Kinetic and Mechanistic Insights into the Pathway Leading to Cyclic Crystalline Phosphorus Ylide Formation in the Presence of 3‐Chloropentane‐2,4‐dione: Theoretical and Stopped‐Flow Approaches

In this work, three speculative mechanisms of the reaction between triphenylphosphine and dimethyl acetylendicarboxylate in the presence of 3‐chloropentane‐2,4‐dione were energetically and thermodynamically developed using quantum mechanical calculations and were profoundly compared with stopped‐flow and UV spectrophotometry approaches. The third speculative mechanism that led to the five‐membered ring structure was experimentally and theoretically favorable. The five‐membered ring structure of product was characterized by X‐ray crystallographic data. Also, steps 1 and 2 of the third mechanism were determined as fast and rate‐determining steps, respectively.
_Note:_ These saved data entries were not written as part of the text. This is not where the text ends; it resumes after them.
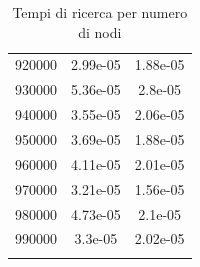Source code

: \documentclass{article}
\begin{document}
\begin{longtable}{c|c|c}
           920000 &               2.99e-05 &               1.88e-05 \\
           930000 &               5.36e-05 &               2.8e-05  \\
           940000 &               3.55e-05 &               2.06e-05 \\
           950000 &               3.69e-05 &               1.88e-05 \\
           960000 &               4.11e-05 &               2.01e-05 \\
           970000 &               3.21e-05 &               1.56e-05 \\
           980000 &               4.73e-05 &               2.1e-05  \\
           990000 &               3.3e-05  &               2.02e-05 \\
\hline
\caption{Tempi di ricerca per numero di nodi}
\end{longtable}

\newpage
\end{document}
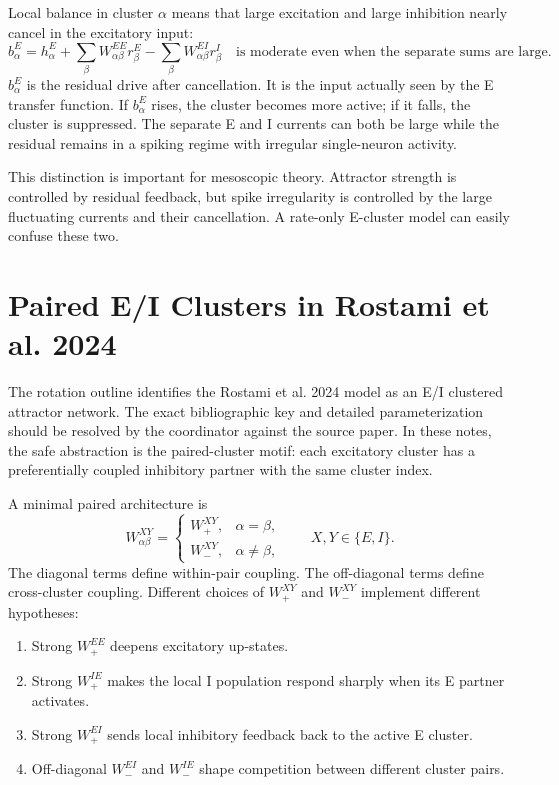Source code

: Local balance in cluster $\alpha$ means that large excitation and large inhibition nearly cancel in the excitatory input:
%
\begin{equation}
  b_{\alpha}^{E}
  =
  h_{\alpha}^{E}
  +
  \sum_{\beta}W_{\alpha\beta}^{EE}r_{\beta}^{E}
  -
  \sum_{\beta}W_{\alpha\beta}^{EI}r_{\beta}^{I}
  \quad
  \text{is moderate even when the separate sums are large.}
  \label{eq:local-balance-residual}
\end{equation}
%
$b_{\alpha}^{E}$ is the residual drive after cancellation. It is the input actually seen by the E transfer function. If $b_{\alpha}^{E}$ rises, the cluster becomes more active; if it falls, the cluster is suppressed. The separate E and I currents can both be large while the residual remains in a spiking regime with irregular single-neuron activity.

This distinction is important for mesoscopic theory. Attractor strength is controlled by residual feedback, but spike irregularity is controlled by the large fluctuating currents and their cancellation. A rate-only E-cluster model can easily confuse these two.

\section{Paired E/I Clusters in Rostami et al. 2024}
\label{sec:paired-ei-clusters-rostami}

The rotation outline identifies the Rostami et al. 2024 model as an E/I clustered attractor network. The exact bibliographic key and detailed parameterization should be resolved by the coordinator against the source paper. In these notes, the safe abstraction is the paired-cluster motif: each excitatory cluster has a preferentially coupled inhibitory partner with the same cluster index.

A minimal paired architecture is
%
\begin{equation}
  W_{\alpha\beta}^{XY}
  =
  \begin{cases}
    W_{+}^{XY}, & \alpha=\beta,\\
    W_{-}^{XY}, & \alpha\ne\beta,
  \end{cases}
  \qquad
  X,Y\in\{E,I\}.
  \label{eq:paired-ei-coupling}
\end{equation}
%
The diagonal terms define within-pair coupling. The off-diagonal terms define cross-cluster coupling. Different choices of $W_{+}^{XY}$ and $W_{-}^{XY}$ implement different hypotheses:
%
\begin{enumerate}[leftmargin=*]
  \item Strong $W_{+}^{EE}$ deepens excitatory up-states.
  \item Strong $W_{+}^{IE}$ makes the local I population respond sharply when its E partner activates.
  \item Strong $W_{+}^{EI}$ sends local inhibitory feedback back to the active E cluster.
  \item Off-diagonal $W_{-}^{EI}$ and $W_{-}^{IE}$ shape competition between different cluster pairs.
\end{enumerate}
The experimental kinetic evidence of the formation and decay of intermediate in steps 1 and 2 (fast and rate‐determining steps, respectively) was compatible with theoretical data. Experimental kinetic data were recognized for overall reaction along with activation parameters for fast and rate‐determining steps of the reaction. Theoretical kinetic data (k and E_a) and activation parameters (ΔG^≠, ΔS,^≠ and ΔH^≠) were calculated for each step and overall reactions.